- WHAT THE TASK REQUIRES -
Copy the lines below, word for word, from the first through the line containing "升序和降序只需要改下比较大小的顺序就OK了，很容易实现。". Leave the pictures out.

- DATASET EXTRACT -
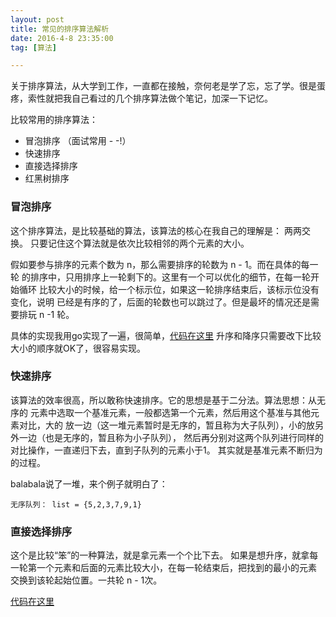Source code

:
 ```yaml
---
layout: post
title: 常见的排序算法解析
date: 2016-4-8 23:35:00
tag: [算法]

---
```



关于排序算法，从大学到工作，一直都在接触，奈何老是学了忘，忘了学。很是蛋疼，索性就把我自己看过的几个排序算法做个笔记，加深一下记忆。

比较常用的排序算法：

- 冒泡排序 （面试常用 - -!）
- 快速排序
- 直接选择排序
- 红黑树排序

<!-- more -->


### 冒泡排序

这个排序算法，是比较基础的算法，该算法的核心在我自己的理解是： 两两交换。
只要记住这个算法就是依次比较相邻的两个元素的大小。

假如要参与排序的元素个数为 n，那么需要排序的轮数为 n - 1。而在具体的每一轮
的排序中，只用排序上一轮剩下的。这里有一个可以优化的细节，在每一轮开始循环
比较大小的时候，给一个标示位，如果这一轮排序结束后，该标示位没有变化，说明
已经是有序的了，后面的轮数也可以跳过了。但是最坏的情况还是需要排玩 n -1 轮。

具体的实现我用go实现了一遍，很简单，[代码在这里](https://github.com/shuimu98/domi-lab/blob/master/golang/sort.go#L6)
升序和降序只需要改下比较大小的顺序就OK了，很容易实现。

### 快速排序

该算法的效率很高，所以敢称快速排序。它的思想是基于二分法。算法思想：从无序的
元素中选取一个基准元素，一般都选第一个元素，然后用这个基准与其他元素对比，大的
放一边（这一堆元素暂时是无序的，暂且称为大子队列），小的放另外一边（也是无序的，暂且称为小子队列），
然后再分别对这两个队列进行同样的对比操作，一直递归下去，直到子队列的元素小于1。
其实就是基准元素不断归为的过程。

balabala说了一堆，来个例子就明白了：

	无序队列： list = {5,2,3,7,9,1}

### 直接选择排序

这个是比较“笨”的一种算法，就是拿元素一个个比下去。
如果是想升序，就拿每一轮第一个元素和后面的元素比较大小，在每一轮结束后，把找到的最小的元素
交换到该轮起始位置。一共轮 n - 1次。

[代码在这里](https://github.com/shuimu98/domi-lab/blob/master/golang/sort.go#L66)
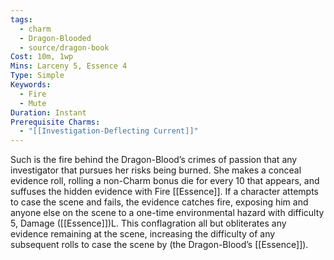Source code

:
 ```yaml
---
tags:
  - charm
  - Dragon-Blooded
  - source/dragon-book
Cost: 10m, 1wp
Mins: Larceny 5, Essence 4
Type: Simple
Keywords:
  - Fire
  - Mute
Duration: Instant
Prerequisite Charms:
  - "[[Investigation-Deflecting Current]]"
---
```

Such is the fire behind the Dragon-Blood’s crimes of passion that any investigator that pursues her risks being burned. She makes a conceal evidence roll, rolling a non-Charm bonus die for every 10 that appears, and suffuses the hidden evidence with Fire [[Essence]]. If a character attempts to case the scene and fails, the evidence catches fire, exposing him and anyone else on the scene to a one-time environmental hazard with difficulty 5, Damage ([[Essence]])L. This conflagration all but obliterates any evidence remaining at the scene, increasing the difficulty of any subsequent rolls to case the scene by (the Dragon-Blood’s [[Essence]]).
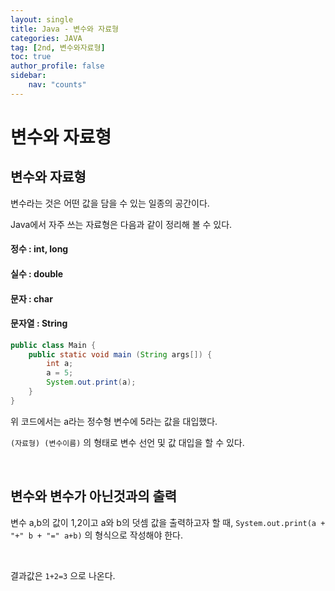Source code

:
 ```yaml
---
layout: single
title: Java - 변수와 자료형
categories: JAVA
tag: [2nd, 변수와자료형]
toc: true
author_profile: false
sidebar:
    nav: "counts"
---
```


# 변수와 자료형

## 변수와 자료형
변수라는 것은 어떤 값을 담을 수 있는 일종의 공간이다.

Java에서 자주 쓰는 자료형은 다음과 같이 정리해 볼 수 있다.

#### 정수 : int, long
#### 실수 : double
#### 문자 : char
#### 문자열 : String

```java
public class Main {
    public static void main (String args[]) {
        int a;
        a = 5;
        System.out.print(a);
    }
}
```

위 코드에서는 a라는 정수형 변수에 5라는 값을 대입했다.

`(자료형) (변수이름)` 의 형태로 변수 선언 및 값 대입을 할 수 있다.

<br>


## 변수와 변수가 아닌것과의 출력
변수 a,b의 값이 1,2이고 a와 b의 덧셈 값을 출력하고자 할 때,
`System.out.print(a + "+" b + "=" a+b)` 의 형식으로 작성해야 한다.

<br>

결과값은 `1+2=3` 으로 나온다.

<br>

- TASK RESULT -
Source code

:
 ```yaml
---
layout: post
title: 常见的排序算法解析
date: 2016-4-8 23:35:00
tag: [算法]

---
```



关于排序算法，从大学到工作，一直都在接触，奈何老是学了忘，忘了学。很是蛋疼，索性就把我自己看过的几个排序算法做个笔记，加深一下记忆。

比较常用的排序算法：

- 冒泡排序 （面试常用 - -!）
- 快速排序
- 直接选择排序
- 红黑树排序

<!-- more -->


### 冒泡排序

这个排序算法，是比较基础的算法，该算法的核心在我自己的理解是： 两两交换。
只要记住这个算法就是依次比较相邻的两个元素的大小。

假如要参与排序的元素个数为 n，那么需要排序的轮数为 n - 1。而在具体的每一轮
的排序中，只用排序上一轮剩下的。这里有一个可以优化的细节，在每一轮开始循环
比较大小的时候，给一个标示位，如果这一轮排序结束后，该标示位没有变化，说明
已经是有序的了，后面的轮数也可以跳过了。但是最坏的情况还是需要排玩 n -1 轮。

具体的实现我用go实现了一遍，很简单，[代码在这里](https://github.com/shuimu98/domi-lab/blob/master/golang/sort.go#L6)
升序和降序只需要改下比较大小的顺序就OK了，很容易实现。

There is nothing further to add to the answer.